[Dataset entries]
↓↓↓
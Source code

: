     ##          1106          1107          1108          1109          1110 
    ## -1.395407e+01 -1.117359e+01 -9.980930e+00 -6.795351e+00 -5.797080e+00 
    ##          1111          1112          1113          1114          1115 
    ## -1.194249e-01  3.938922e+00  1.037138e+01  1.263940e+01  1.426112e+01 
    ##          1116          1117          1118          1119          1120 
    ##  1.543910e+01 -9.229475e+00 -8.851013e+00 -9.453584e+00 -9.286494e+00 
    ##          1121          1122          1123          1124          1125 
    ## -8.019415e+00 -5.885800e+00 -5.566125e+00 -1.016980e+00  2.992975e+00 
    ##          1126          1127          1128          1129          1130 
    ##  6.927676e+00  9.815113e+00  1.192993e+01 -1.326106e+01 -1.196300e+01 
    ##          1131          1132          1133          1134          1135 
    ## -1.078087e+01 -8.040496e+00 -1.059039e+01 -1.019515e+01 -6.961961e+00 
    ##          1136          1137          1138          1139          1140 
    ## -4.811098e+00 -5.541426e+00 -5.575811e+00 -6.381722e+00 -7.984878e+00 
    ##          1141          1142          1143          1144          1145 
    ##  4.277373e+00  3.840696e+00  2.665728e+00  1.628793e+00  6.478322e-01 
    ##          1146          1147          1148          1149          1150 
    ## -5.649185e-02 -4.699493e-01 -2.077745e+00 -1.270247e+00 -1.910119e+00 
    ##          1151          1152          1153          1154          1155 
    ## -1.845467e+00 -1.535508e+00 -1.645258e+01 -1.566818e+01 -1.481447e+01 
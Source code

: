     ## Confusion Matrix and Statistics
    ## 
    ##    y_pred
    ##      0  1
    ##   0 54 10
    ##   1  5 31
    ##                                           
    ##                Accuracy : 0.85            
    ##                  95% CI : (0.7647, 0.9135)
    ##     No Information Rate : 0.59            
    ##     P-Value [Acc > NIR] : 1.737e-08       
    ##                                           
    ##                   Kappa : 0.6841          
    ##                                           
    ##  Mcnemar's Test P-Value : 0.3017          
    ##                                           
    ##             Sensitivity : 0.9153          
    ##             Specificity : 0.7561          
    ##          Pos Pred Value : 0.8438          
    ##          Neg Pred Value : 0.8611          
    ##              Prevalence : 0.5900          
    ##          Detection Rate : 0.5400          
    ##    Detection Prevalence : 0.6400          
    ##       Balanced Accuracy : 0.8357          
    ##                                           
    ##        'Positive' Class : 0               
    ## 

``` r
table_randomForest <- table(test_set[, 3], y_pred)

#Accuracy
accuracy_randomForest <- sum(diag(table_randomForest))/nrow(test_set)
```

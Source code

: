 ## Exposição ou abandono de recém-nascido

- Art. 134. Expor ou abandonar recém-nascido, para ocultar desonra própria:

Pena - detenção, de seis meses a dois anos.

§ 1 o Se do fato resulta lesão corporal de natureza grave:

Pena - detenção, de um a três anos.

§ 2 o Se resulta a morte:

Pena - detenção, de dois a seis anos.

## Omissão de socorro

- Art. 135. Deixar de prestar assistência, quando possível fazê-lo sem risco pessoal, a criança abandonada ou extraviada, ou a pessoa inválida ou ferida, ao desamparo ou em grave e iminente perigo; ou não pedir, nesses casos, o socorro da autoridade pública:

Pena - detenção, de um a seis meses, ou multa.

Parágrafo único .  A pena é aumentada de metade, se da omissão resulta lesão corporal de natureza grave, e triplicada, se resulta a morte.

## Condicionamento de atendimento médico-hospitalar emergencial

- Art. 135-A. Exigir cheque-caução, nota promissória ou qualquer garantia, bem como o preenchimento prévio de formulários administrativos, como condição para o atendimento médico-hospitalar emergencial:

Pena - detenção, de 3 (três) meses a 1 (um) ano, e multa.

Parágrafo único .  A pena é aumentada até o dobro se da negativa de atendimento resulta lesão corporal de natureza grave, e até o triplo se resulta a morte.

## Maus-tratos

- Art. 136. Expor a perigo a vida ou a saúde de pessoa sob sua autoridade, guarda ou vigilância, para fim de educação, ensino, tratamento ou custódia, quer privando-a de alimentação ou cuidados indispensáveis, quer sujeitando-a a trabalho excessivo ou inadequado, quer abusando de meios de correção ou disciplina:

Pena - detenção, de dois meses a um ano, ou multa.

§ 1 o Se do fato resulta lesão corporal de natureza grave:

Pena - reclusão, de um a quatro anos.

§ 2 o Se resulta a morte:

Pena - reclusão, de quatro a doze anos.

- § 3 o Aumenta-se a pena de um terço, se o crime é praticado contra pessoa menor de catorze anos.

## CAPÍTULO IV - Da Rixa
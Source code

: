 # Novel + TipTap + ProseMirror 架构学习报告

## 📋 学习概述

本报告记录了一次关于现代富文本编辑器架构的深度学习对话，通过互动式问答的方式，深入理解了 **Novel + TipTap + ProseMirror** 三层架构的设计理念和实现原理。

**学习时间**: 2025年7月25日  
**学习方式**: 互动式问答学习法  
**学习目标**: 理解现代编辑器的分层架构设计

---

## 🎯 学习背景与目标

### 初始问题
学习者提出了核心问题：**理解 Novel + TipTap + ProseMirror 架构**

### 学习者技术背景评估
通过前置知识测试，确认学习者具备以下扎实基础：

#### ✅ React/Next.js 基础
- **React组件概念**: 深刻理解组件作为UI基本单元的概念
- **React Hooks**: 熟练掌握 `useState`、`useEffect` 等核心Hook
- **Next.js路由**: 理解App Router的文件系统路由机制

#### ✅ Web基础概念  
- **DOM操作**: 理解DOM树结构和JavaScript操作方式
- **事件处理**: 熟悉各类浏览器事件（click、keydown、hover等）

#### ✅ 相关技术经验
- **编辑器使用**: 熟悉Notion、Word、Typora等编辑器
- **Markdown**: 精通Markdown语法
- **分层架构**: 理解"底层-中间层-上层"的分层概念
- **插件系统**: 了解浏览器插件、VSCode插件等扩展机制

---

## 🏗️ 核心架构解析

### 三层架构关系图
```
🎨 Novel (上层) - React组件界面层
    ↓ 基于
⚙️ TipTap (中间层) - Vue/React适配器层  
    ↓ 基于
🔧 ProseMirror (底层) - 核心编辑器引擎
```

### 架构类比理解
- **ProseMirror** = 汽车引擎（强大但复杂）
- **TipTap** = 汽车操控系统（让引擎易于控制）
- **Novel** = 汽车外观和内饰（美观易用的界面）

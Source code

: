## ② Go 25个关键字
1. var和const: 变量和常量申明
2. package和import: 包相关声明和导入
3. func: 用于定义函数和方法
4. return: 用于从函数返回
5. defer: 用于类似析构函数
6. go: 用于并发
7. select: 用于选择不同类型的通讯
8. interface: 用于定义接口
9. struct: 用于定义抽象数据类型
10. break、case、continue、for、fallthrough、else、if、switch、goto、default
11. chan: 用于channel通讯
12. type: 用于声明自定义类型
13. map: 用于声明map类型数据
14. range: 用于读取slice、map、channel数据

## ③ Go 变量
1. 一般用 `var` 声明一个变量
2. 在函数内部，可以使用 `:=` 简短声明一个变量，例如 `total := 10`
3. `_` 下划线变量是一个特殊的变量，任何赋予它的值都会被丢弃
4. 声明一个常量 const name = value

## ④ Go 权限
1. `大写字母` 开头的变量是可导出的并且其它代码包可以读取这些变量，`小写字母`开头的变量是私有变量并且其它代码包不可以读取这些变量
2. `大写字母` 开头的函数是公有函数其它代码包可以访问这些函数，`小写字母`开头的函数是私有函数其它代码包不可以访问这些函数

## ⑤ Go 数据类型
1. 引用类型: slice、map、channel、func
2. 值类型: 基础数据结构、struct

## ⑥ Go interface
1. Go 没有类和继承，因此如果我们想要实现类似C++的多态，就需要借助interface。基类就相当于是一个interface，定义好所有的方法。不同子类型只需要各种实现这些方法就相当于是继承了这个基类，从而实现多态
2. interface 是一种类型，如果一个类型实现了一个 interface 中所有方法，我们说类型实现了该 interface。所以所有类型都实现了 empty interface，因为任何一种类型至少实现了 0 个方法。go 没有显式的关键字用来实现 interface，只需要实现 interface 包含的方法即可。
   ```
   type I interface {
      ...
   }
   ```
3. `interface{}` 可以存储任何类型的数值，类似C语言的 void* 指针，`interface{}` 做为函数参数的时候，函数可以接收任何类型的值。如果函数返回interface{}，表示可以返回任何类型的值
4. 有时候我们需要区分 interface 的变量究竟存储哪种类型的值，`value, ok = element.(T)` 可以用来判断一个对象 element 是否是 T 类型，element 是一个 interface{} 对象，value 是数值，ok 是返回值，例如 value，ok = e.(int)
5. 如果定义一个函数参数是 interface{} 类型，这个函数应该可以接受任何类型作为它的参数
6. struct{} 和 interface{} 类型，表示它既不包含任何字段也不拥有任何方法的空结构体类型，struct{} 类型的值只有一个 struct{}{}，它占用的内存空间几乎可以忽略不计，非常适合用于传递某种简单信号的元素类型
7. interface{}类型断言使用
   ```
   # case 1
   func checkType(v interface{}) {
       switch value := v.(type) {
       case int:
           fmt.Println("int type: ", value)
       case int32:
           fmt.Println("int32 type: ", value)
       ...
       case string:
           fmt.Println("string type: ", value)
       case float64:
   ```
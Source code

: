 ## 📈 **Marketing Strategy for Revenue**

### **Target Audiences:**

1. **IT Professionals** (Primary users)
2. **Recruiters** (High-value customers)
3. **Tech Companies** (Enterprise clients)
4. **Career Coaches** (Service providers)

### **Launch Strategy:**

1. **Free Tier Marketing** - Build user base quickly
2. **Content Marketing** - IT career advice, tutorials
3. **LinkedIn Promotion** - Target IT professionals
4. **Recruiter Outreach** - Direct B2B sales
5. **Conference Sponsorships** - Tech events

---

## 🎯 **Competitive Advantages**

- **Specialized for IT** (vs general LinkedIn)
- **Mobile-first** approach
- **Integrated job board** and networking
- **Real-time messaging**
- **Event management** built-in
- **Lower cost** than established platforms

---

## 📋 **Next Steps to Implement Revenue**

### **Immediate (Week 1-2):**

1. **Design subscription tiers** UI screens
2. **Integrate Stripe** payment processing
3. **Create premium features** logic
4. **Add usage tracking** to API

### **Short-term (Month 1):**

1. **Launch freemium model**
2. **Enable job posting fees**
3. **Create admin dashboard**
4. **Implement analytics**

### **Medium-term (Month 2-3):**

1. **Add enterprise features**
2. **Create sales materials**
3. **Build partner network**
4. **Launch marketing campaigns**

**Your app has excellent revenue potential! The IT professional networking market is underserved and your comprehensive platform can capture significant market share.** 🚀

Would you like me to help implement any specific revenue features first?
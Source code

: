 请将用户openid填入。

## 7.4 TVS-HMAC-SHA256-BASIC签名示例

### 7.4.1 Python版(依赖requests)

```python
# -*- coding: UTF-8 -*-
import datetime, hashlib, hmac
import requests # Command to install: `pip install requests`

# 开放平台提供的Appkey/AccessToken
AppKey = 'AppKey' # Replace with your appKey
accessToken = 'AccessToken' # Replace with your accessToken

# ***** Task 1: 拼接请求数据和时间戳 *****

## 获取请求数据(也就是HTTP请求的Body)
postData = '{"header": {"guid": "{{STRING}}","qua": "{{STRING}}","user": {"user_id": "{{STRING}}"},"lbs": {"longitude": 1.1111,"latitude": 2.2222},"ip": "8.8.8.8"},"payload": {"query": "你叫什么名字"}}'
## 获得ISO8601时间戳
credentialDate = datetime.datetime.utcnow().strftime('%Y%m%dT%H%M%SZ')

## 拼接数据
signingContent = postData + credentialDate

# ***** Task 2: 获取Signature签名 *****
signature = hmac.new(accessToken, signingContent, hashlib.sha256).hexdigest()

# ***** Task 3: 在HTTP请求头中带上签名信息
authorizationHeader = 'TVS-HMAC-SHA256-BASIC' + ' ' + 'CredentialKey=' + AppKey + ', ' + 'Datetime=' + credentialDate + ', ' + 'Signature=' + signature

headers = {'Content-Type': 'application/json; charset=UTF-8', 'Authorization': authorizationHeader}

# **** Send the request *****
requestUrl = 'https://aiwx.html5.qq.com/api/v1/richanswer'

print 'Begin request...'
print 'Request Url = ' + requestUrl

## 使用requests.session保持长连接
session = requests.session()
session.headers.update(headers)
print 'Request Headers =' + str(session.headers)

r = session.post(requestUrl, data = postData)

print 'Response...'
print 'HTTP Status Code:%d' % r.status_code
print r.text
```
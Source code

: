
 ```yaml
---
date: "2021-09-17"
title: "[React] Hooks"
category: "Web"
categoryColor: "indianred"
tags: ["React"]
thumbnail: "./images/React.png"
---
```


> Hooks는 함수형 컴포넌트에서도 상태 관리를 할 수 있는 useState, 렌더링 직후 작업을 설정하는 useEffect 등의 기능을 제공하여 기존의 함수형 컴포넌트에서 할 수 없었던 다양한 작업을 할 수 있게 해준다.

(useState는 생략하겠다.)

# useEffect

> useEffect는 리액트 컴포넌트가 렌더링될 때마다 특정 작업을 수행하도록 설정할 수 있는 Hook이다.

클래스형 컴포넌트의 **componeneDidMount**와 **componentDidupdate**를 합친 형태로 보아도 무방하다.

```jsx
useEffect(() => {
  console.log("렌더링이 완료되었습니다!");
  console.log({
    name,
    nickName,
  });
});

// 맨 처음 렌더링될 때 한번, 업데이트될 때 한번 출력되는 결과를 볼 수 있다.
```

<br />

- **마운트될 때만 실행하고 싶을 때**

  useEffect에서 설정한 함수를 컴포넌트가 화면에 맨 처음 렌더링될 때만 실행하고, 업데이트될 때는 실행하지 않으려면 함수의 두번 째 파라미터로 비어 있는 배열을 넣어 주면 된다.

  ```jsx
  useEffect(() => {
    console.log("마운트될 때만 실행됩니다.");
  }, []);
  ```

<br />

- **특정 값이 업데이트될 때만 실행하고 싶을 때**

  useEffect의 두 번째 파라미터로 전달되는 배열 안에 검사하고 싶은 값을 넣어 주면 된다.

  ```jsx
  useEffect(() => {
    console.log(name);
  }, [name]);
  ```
↑↑↑
WORK TASK: Your reply is to repeat, unchanged, the lines above running from the one with "2. **Integrate Stripe** payment processing" up to and including the one with "4. **Launch marketing campaigns**".

EXERCISE RESULT:
2. **Integrate Stripe** payment processing
3. **Create premium features** logic
4. **Add usage tracking** to API

### **Short-term (Month 1):**

1. **Launch freemium model**
2. **Enable job posting fees**
3. **Create admin dashboard**
4. **Implement analytics**

### **Medium-term (Month 2-3):**

1. **Add enterprise features**
2. **Create sales materials**
3. **Build partner network**
4. **Launch marketing campaigns**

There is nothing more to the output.